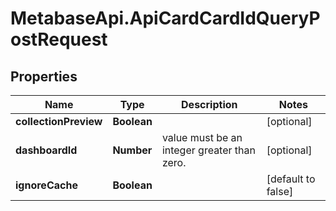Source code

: # MetabaseApi.ApiCardCardIdQueryPostRequest

## Properties

Name | Type | Description | Notes
------------ | ------------- | ------------- | -------------
**collectionPreview** | **Boolean** |  | [optional] 
**dashboardId** | **Number** | value must be an integer greater than zero. | [optional] 
**ignoreCache** | **Boolean** |  | [default to false]


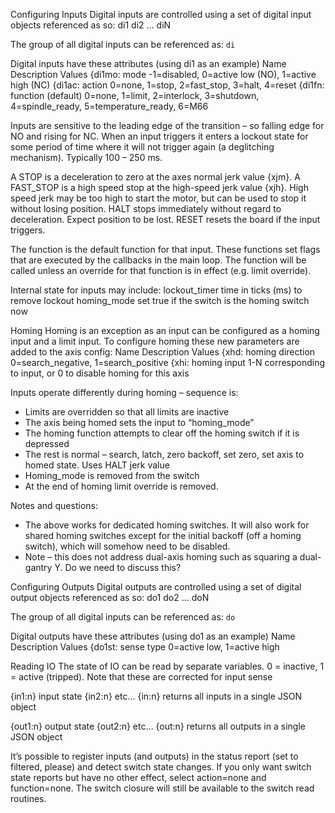 Configuring Inputs
Digital inputs are controlled using a set of digital input objects referenced as so:
di1
di2
…
diN

The group of all digital inputs can be referenced as: `di`

Digital inputs have these attributes (using di1 as an example)
Name	Description	Values
{di1mo:	mode	-1=disabled, 0=active low (NO), 1=active high (NC)
{di1ac:	action	0=none, 1=stop, 2=fast_stop, 3=halt, 4=reset
{di1fn:	function (default)	0=none, 1=limit, 2=interlock, 3=shutdown, 4=spindle_ready, 5=temperature_ready, 6=M66

Inputs are sensitive to the leading edge of the transition – so falling edge for NO and rising for NC. When an input triggers it enters a lockout state for some period of time where it will not trigger again (a deglitching mechanism). Typically 100 – 250 ms.

A STOP is a deceleration to zero at the axes normal jerk value {xjm}. A FAST_STOP is a high speed stop at the high-speed jerk value {xjh}. High speed jerk may be too high to start the motor, but can be used to stop it without losing position. HALT stops immediately without regard to deceleration. Expect position to be lost. RESET resets the board if the input triggers.

The function is the default function for that input. These functions set flags that are executed by the callbacks in the main loop. The function will be called unless an override for that function is in effect (e.g. limit override).

Internal state for inputs may include:
lockout_timer		time in ticks (ms) to remove lockout
homing_mode		set true if the switch is the homing switch now

Homing
Homing is an exception as an input can be configured as a homing input and a limit input. To configure homing these new parameters are added to the axis config:
Name	Description	Values
{xhd:	homing direction	0=search_negative, 1=search_positive
{xhi:	homing input	1-N corresponding to input, or 0 to disable homing for this axis

Inputs operate differently during homing – sequence is:
- Limits are overridden so that all limits are inactive
- The axis being homed sets the input to “homing_mode”
- The homing function attempts to clear off the homing switch if it is depressed
- The rest is normal – search, latch, zero backoff, set zero, set axis to homed state. Uses HALT jerk value
- Homing_mode is removed from the switch
- At the end of homing limit override is removed.

Notes and questions:
-	The above works for dedicated homing switches. It will also work for shared homing switches except for the initial backoff (off a homing switch), which will somehow need to be disabled.
-	Note – this does not address dual-axis homing such as squaring a dual-gantry Y. Do we need to discuss this?

Configuring Outputs
Digital outputs are controlled using a set of digital output objects referenced as so:
do1
do2
…
doN

The group of all digital inputs can be referenced as: `do`

Digital outputs have these attributes (using do1 as an example)
Name	Description	Values
{do1st:	sense type	0=active low, 1=active high
<tbd>		

Reading IO
The state of IO can be read by separate variables. 0 = inactive, 1 = active (tripped). Note that these are corrected for input sense

{in1:n}		input state
{in2:n}		etc…
{in:n}		returns all inputs in a single JSON object

{out1:n}	output state
{out2:n}	etc…
{out:n}		returns all outputs in a single JSON object

It’s possible to register inputs (and outputs) in the status report (set to filtered, please) and detect switch state changes. If you only want switch state reports but have no other effect, select action=none and function=none. The switch closure will still be available to the switch read routines.
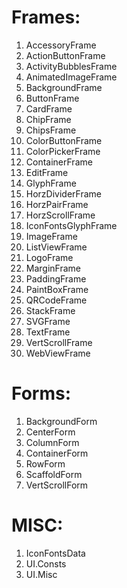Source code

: # Frames:
1. AccessoryFrame
1. ActionButtonFrame
1. ActivityBubblesFrame
1. AnimatedImageFrame
1. BackgroundFrame
1. ButtonFrame
1. CardFrame
1. ChipFrame
1. ChipsFrame
1. ColorButtonFrame
1. ColorPickerFrame
1. ContainerFrame
1. EditFrame
1. GlyphFrame
1. HorzDividerFrame
1. HorzPairFrame
1. HorzScrollFrame
1. IconFontsGlyphFrame
1. ImageFrame
1. ListViewFrame
1. LogoFrame
1. MarginFrame
1. PaddingFrame
1. PaintBoxFrame
1. QRCodeFrame
1. StackFrame
1. SVGFrame
1. TextFrame
1. VertScrollFrame
1. WebViewFrame

# Forms:
1. BackgroundForm
1. CenterForm
1. ColumnForm
1. ContainerForm
1. RowForm
1. ScaffoldForm
1. VertScrollForm

# MISC:
1. IconFontsData
1. UI.Consts
1. UI.Misc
------------------------
- _Activity_
Each entry above is to be duplicated exactly, and its pictures omitted.

- _Task answer_
Source code

: # MetabaseApi.ApiCardCardIdQueryPostRequest

## Properties

Name | Type | Description | Notes
------------ | ------------- | ------------- | -------------
**collectionPreview** | **Boolean** |  | [optional] 
**dashboardId** | **Number** | value must be an integer greater than zero. | [optional] 
**ignoreCache** | **Boolean** |  | [default to false]


 Configuring Inputs
Digital inputs are controlled using a set of digital input objects referenced as so:
di1
di2
…
diN

The group of all digital inputs can be referenced as: `di`

Digital inputs have these attributes (using di1 as an example)
Name	Description	Values
{di1mo:	mode	-1=disabled, 0=active low (NO), 1=active high (NC)
{di1ac:	action	0=none, 1=stop, 2=fast_stop, 3=halt, 4=reset
{di1fn:	function (default)	0=none, 1=limit, 2=interlock, 3=shutdown, 4=spindle_ready, 5=temperature_ready, 6=M66

Inputs are sensitive to the leading edge of the transition – so falling edge for NO and rising for NC. When an input triggers it enters a lockout state for some period of time where it will not trigger again (a deglitching mechanism). Typically 100 – 250 ms.

A STOP is a deceleration to zero at the axes normal jerk value {xjm}. A FAST_STOP is a high speed stop at the high-speed jerk value {xjh}. High speed jerk may be too high to start the motor, but can be used to stop it without losing position. HALT stops immediately without regard to deceleration. Expect position to be lost. RESET resets the board if the input triggers.

The function is the default function for that input. These functions set flags that are executed by the callbacks in the main loop. The function will be called unless an override for that function is in effect (e.g. limit override).

Internal state for inputs may include:
lockout_timer		time in ticks (ms) to remove lockout
homing_mode		set true if the switch is the homing switch now

Homing
Homing is an exception as an input can be configured as a homing input and a limit input. To configure homing these new parameters are added to the axis config:
Name	Description	Values
{xhd:	homing direction	0=search_negative, 1=search_positive
{xhi:	homing input	1-N corresponding to input, or 0 to disable homing for this axis

Inputs operate differently during homing – sequence is:
- Limits are overridden so that all limits are inactive
- The axis being homed sets the input to “homing_mode”
- The homing function attempts to clear off the homing switch if it is depressed
- The rest is normal – search, latch, zero backoff, set zero, set axis to homed state. Uses HALT jerk value
- Homing_mode is removed from the switch
- At the end of homing limit override is removed.

Notes and questions:
-	The above works for dedicated homing switches. It will also work for shared homing switches except for the initial backoff (off a homing switch), which will somehow need to be disabled.
-	Note – this does not address dual-axis homing such as squaring a dual-gantry Y. Do we need to discuss this?

Configuring Outputs
Digital outputs are controlled using a set of digital output objects referenced as so:
do1
do2
…
doN

The group of all digital inputs can be referenced as: `do`

Digital outputs have these attributes (using do1 as an example)
Name	Description	Values
{do1st:	sense type	0=active low, 1=active high
<tbd>		

Reading IO
The state of IO can be read by separate variables. 0 = inactive, 1 = active (tripped). Note that these are corrected for input sense

{in1:n}		input state
{in2:n}		etc…
{in:n}		returns all inputs in a single JSON object

{out1:n}	output state
{out2:n}	etc…
{out:n}		returns all outputs in a single JSON object

It’s possible to register inputs (and outputs) in the status report (set to filtered, please) and detect switch state changes. If you only want switch state reports but have no other effect, select action=none and function=none. The switch closure will still be available to the switch read routines.
Source code

: # Frames:
1. AccessoryFrame
1. ActionButtonFrame
1. ActivityBubblesFrame
1. AnimatedImageFrame
1. BackgroundFrame
1. ButtonFrame
1. CardFrame
1. ChipFrame
1. ChipsFrame
1. ColorButtonFrame
1. ColorPickerFrame
1. ContainerFrame
1. EditFrame
1. GlyphFrame
1. HorzDividerFrame
1. HorzPairFrame
1. HorzScrollFrame
1. IconFontsGlyphFrame
1. ImageFrame
1. ListViewFrame
1. LogoFrame
1. MarginFrame
1. PaddingFrame
1. PaintBoxFrame
1. QRCodeFrame
1. StackFrame
1. SVGFrame
1. TextFrame
1. VertScrollFrame
1. WebViewFrame

# Forms:
1. BackgroundForm
1. CenterForm
1. ColumnForm
1. ContainerForm
1. RowForm
1. ScaffoldForm
1. VertScrollForm

# MISC:
1. IconFontsData
1. UI.Consts
1. UI.Misc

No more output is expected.